18

In addition to - and _, which other special characters can be contained in a github repository name?

Background

I need to do some regex on github urls, and need to know the rules for repository root urls, which are of the form

https://github.com/username/repo

where

  • username is the username of the owner of the repository, and,
  • repo is the repository name

So far, my regex works well, but doesn't cater to repositories with special characters, so I must include them. Written in R, the regex is github.com/*/[[:alpha:]].

Note: Here are listed the rules for github usernames - I am after the same thing but for repository names

stevec
  • 41,291
  • 27
  • 223
  • 311

1 Answers1

26

2019: As mentioned in moby/moby issue 679:

it looks like github allows [A-Za-z0-9_.-], and transforms all other characters to "-".

So: in addition to letters, numbers, - and _ the only other allowable character is '.'

This is illustrated in GitHub Desktop application, with desktop/desktop issue 3090: "Block emoji from being entered as a repo name"(!)

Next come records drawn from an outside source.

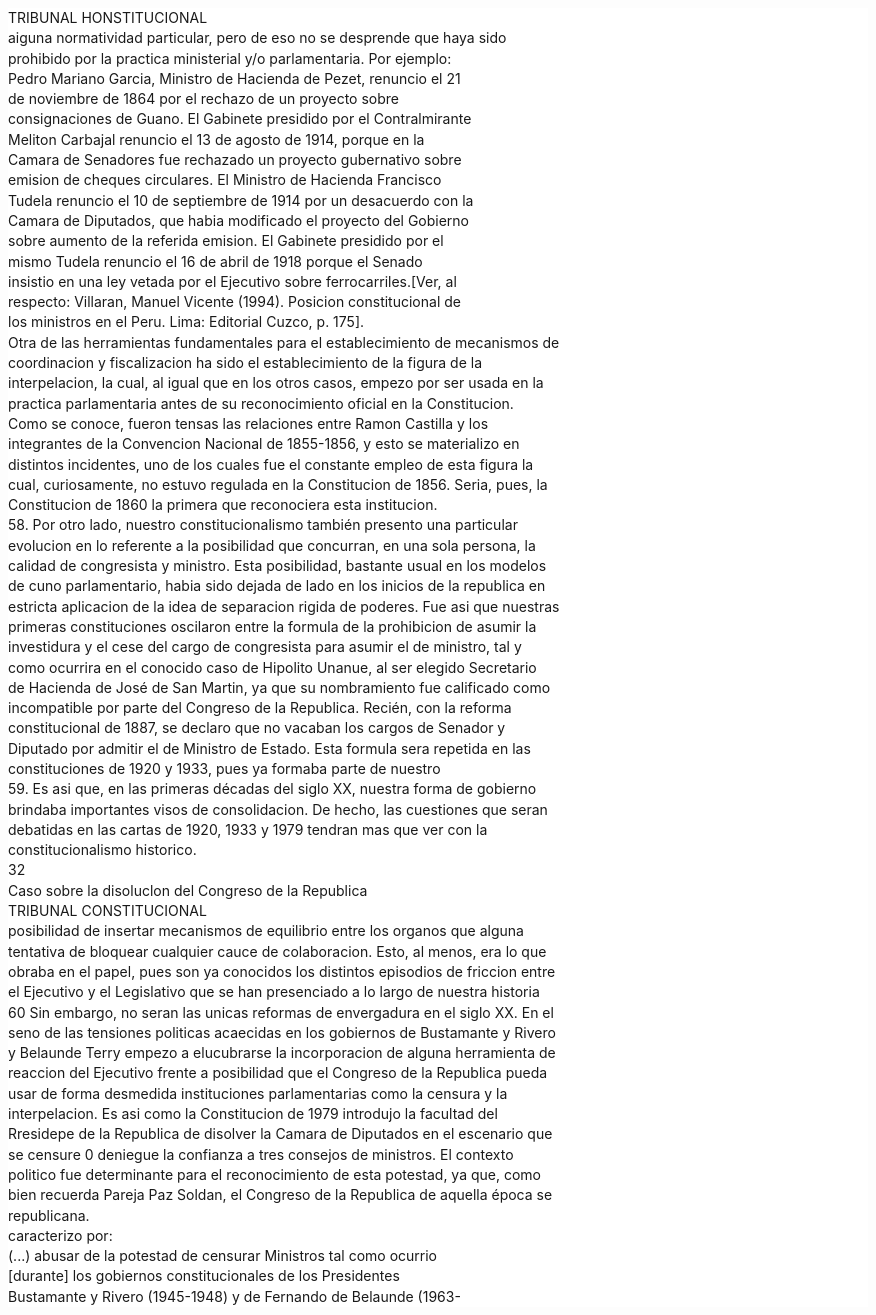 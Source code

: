 TRIBUNAL HONSTITUCIONAL  
aiguna normatividad particular, pero de eso no se desprende que haya sido  
prohibido por la practica ministerial y/o parlamentaria. Por ejemplo:  
Pedro Mariano Garcia, Ministro de Hacienda de Pezet, renuncio el 21  
de noviembre de 1864 por el rechazo de un proyecto sobre  
consignaciones de Guano. El Gabinete presidido por el Contralmirante  
Meliton Carbajal renuncio el 13 de agosto de 1914, porque en la  
Camara de Senadores fue rechazado un proyecto gubernativo sobre  
emision de cheques circulares. El Ministro de Hacienda Francisco  
Tudela renuncio el 10 de septiembre de 1914 por un desacuerdo con la  
Camara de Diputados, que habia modificado el proyecto del Gobierno  
sobre aumento de la referida emision. El Gabinete presidido por el  
mismo Tudela renuncio el 16 de abril de 1918 porque el Senado  
insistio en una ley vetada por el Ejecutivo sobre ferrocarriles.[Ver, al  
respecto: Villaran, Manuel Vicente (1994). Posicion constitucional de  
los ministros en el Peru. Lima: Editorial Cuzco, p. 175].  
Otra de las herramientas fundamentales para el establecimiento de mecanismos de  
coordinacion y fiscalizacion ha sido el establecimiento de la figura de la  
interpelacion, la cual, al igual que en los otros casos, empezo por ser usada en la  
practica parlamentaria antes de su reconocimiento oficial en la Constitucion.  
Como se conoce, fueron tensas las relaciones entre Ramon Castilla y los  
integrantes de la Convencion Nacional de 1855-1856, y esto se materializo en  
distintos incidentes, uno de los cuales fue el constante empleo de esta figura la  
cual, curiosamente, no estuvo regulada en la Constitucion de 1856. Seria, pues, la  
Constitucion de 1860 la primera que reconociera esta institucion.  
58. Por otro lado, nuestro constitucionalismo también presento una particular  
evolucion en lo referente a la posibilidad que concurran, en una sola persona, la  
calidad de congresista y ministro. Esta posibilidad, bastante usual en los modelos  
de cuno parlamentario, habia sido dejada de lado en los inicios de la republica en  
estricta aplicacion de la idea de separacion rigida de poderes. Fue asi que nuestras  
primeras constituciones oscilaron entre la formula de la prohibicion de asumir la  
investidura y el cese del cargo de congresista para asumir el de ministro, tal y  
como ocurrira en el conocido caso de Hipolito Unanue, al ser elegido Secretario  
de Hacienda de José de San Martin, ya que su nombramiento fue calificado como  
incompatible por parte del Congreso de la Republica. Recién, con la reforma  
constitucional de 1887, se declaro que no vacaban los cargos de Senador y  
Diputado por admitir el de Ministro de Estado. Esta formula sera repetida en las  
constituciones de 1920 y 1933, pues ya formaba parte de nuestro  
59. Es asi que, en las primeras décadas del siglo XX, nuestra forma de gobierno  
brindaba importantes visos de consolidacion. De hecho, las cuestiones que seran  
debatidas en las cartas de 1920, 1933 y 1979 tendran mas que ver con la  
constitucionalismo historico.  
32  
Caso sobre la disoluclon del Congreso de la Republica  
TRIBUNAL CONSTITUCIONAL  
posibilidad de insertar mecanismos de equilibrio entre los organos que alguna  
tentativa de bloquear cualquier cauce de colaboracion. Esto, al menos, era lo que  
obraba en el papel, pues son ya conocidos los distintos episodios de friccion entre  
el Ejecutivo y el Legislativo que se han presenciado a lo largo de nuestra historia  
60 Sin embargo, no seran las unicas reformas de envergadura en el siglo XX. En el  
seno de las tensiones politicas acaecidas en los gobiernos de Bustamante y Rivero  
y Belaunde Terry empezo a elucubrarse la incorporacion de alguna herramienta de  
reaccion del Ejecutivo frente a posibilidad que el Congreso de la Republica pueda  
usar de forma desmedida instituciones parlamentarias como la censura y la  
interpelacion. Es asi como la Constitucion de 1979 introdujo la facultad del  
Rresidepe de la Republica de disolver la Camara de Diputados en el escenario que  
se censure 0 deniegue la confianza a tres consejos de ministros. El contexto  
politico fue determinante para el reconocimiento de esta potestad, ya que, como  
bien recuerda Pareja Paz Soldan, el Congreso de la Republica de aquella época se  
republicana.  
caracterizo por:  
(...) abusar de la potestad de censurar Ministros tal como ocurrio  
[durante] los gobiernos constitucionales de los Presidentes  
Bustamante y Rivero (1945-1948) y de Fernando de Belaunde (1963-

2023: Qunatized mentions in the comments:

I just checked on GitHub and was able to create repositories that:

  1. start with "." or "_",
  2. end with "." or "_",
  3. contain an arbitrary number of consecutive "." or "_" characters, or any combination thereof.

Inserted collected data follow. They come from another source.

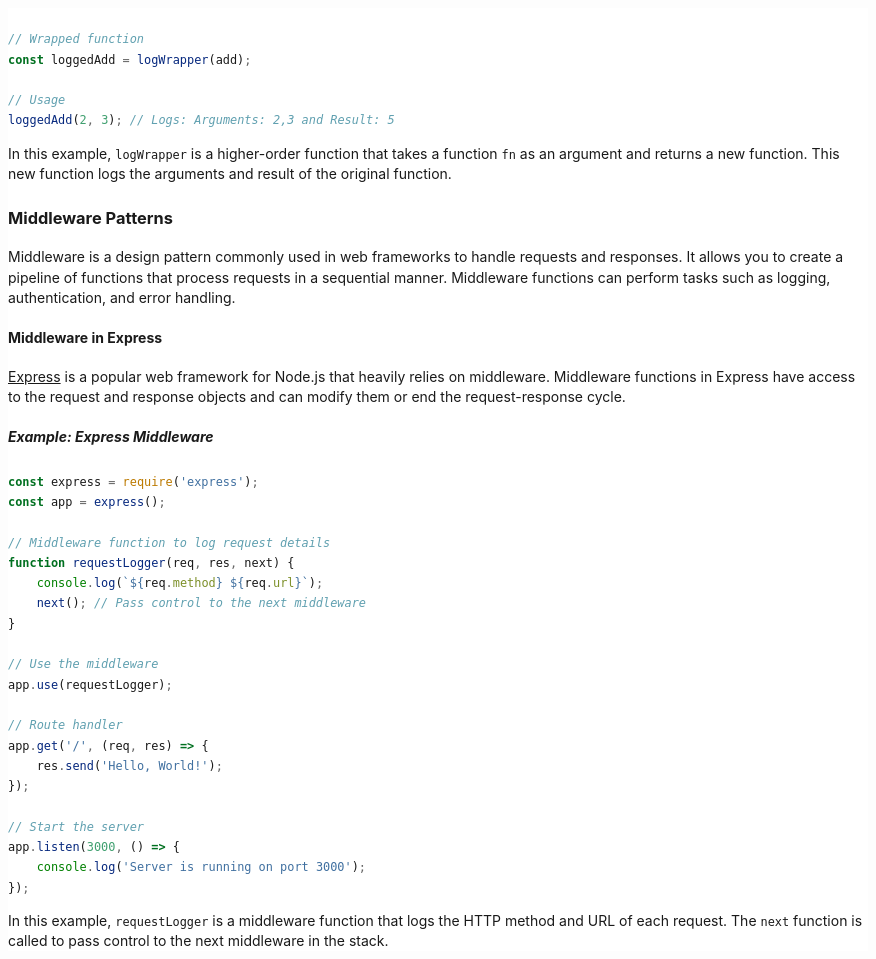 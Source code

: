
 ```javascript

// Wrapped function
const loggedAdd = logWrapper(add);

// Usage
loggedAdd(2, 3); // Logs: Arguments: 2,3 and Result: 5
```

In this example, `logWrapper` is a higher-order function that takes a function `fn` as an argument and returns a new function. This new function logs the arguments and result of the original function.

### Middleware Patterns

Middleware is a design pattern commonly used in web frameworks to handle requests and responses. It allows you to create a pipeline of functions that process requests in a sequential manner. Middleware functions can perform tasks such as logging, authentication, and error handling.

#### Middleware in Express

[Express](https://expressjs.com/en/guide/using-middleware.html) is a popular web framework for Node.js that heavily relies on middleware. Middleware functions in Express have access to the request and response objects and can modify them or end the request-response cycle.

##### Example: Express Middleware

```javascript
const express = require('express');
const app = express();

// Middleware function to log request details
function requestLogger(req, res, next) {
    console.log(`${req.method} ${req.url}`);
    next(); // Pass control to the next middleware
}

// Use the middleware
app.use(requestLogger);

// Route handler
app.get('/', (req, res) => {
    res.send('Hello, World!');
});

// Start the server
app.listen(3000, () => {
    console.log('Server is running on port 3000');
});
```

In this example, `requestLogger` is a middleware function that logs the HTTP method and URL of each request. The `next` function is called to pass control to the next middleware in the stack.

It only converts any characters outside of [A-Za-z0-9_.-] to "-".

I checked, and a repository name can also start or end with '-', in addition of '.' and '_'.

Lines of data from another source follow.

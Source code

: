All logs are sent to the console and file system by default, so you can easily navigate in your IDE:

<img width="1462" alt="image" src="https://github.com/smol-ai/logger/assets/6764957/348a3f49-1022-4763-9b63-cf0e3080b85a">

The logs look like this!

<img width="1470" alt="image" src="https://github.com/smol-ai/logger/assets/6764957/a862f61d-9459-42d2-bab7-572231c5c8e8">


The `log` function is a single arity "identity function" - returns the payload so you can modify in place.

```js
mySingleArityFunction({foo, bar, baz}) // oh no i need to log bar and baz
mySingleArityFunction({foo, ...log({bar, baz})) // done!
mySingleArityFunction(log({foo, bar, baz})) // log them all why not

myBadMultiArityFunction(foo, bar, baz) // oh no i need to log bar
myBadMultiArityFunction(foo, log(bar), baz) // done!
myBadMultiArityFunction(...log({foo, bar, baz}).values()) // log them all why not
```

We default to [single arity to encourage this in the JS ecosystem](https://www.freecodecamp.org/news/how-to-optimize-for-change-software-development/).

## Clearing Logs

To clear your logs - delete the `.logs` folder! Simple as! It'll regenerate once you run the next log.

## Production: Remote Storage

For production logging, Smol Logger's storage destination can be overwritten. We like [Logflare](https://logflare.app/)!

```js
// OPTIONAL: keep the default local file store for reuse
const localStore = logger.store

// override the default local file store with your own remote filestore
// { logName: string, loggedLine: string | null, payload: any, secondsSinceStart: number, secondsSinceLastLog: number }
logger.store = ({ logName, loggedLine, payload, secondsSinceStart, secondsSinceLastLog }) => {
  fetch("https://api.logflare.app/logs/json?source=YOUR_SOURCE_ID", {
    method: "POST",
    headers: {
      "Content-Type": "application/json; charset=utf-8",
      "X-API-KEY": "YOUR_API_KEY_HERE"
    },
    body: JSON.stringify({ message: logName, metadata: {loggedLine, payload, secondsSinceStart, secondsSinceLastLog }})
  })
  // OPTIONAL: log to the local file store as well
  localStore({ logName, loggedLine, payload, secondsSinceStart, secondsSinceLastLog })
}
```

So the current regexp (June 2023) for valid GitHub repository name would be:

^[\w-\.]+$
VonC
  • 1,262,500
  • 529
  • 4,410
  • 5,250
  • So `[\w.-]+` matches usernames and repos. Thus, for example, something like `match(/github\.com\/([\w.-]+)\/([\w.-]+)/)` would allow extracting username and repo in captured groups. – payne Jan 14 '23 at 18:32
  • @payne Thank you for this interesting feedback. I have included your comment in the answer for more visibility. – VonC Jan 14 '23 at 20:02
  • Repos can also include underscores, though - so this wouldn't work for everything! and usernames can't contain dots. Edit: oops. I didn't realise what \w did quite.. probably best to remove '.' from the username though – TheKodeToad Jun 03 '23 at 17:17
  • @TheKodeToad 3+ years later, I find those regexes a bit too simple to accurately match GitHub valid repository names or GitHub usernames. I have edited the answer. Let me know what you think. – VonC Jun 03 '23 at 19:17
  • Oh, thanks! I saw an npm package for username regex but this seems simpler – TheKodeToad Jun 04 '23 at 08:57
  • 1
    @VonC I just checked on GitHub and was able to create repositories that 1) start with "." or "\_", 2) end with "." or "\_", and 3) contain an arbitrary number of consecutive "." or "\_" characters, or any combination thereof. It only converts any characters outside of [A-Za-z0-9_.-] to "-". Am I missing something? Otherwise the regex should be "^[A-Za-z0-9_.-]+$". – Qunatized Jul 05 '23 at 14:48
  • @Qunatized Interesting. So the naming policy would have evolved? – VonC Jul 05 '23 at 15:50
  • @VonC I'm not sure how it was before and unfortunately I couldn't find any official documentation. But I just tested it today and it seems to work. Maybe you could also verify and then update your answer? – Qunatized Jul 05 '23 at 16:50
  • 1
    @Qunatized I checked, and the new regexp should now be `^[\w-\.]+$` indeed. I will edit the answer... as soon as I can, since [I can no longer edit answers at the moment](https://meta.stackoverflow.com/q/425430/6309). Thank you again for your feedback. – VonC Jul 05 '23 at 20:36
  • 1
    @Qunatized I ([finally!](https://meta.stackoverflow.com/questions/425430/how-can-i-avoid-an-error-occurred-submitting-the-edit-error-message)) managed to update the answer, including your feedback. Thank you for your patience. – VonC Jul 10 '23 at 18:45
  • @VonC Great, thank you! – Qunatized Jul 11 '23 at 00:22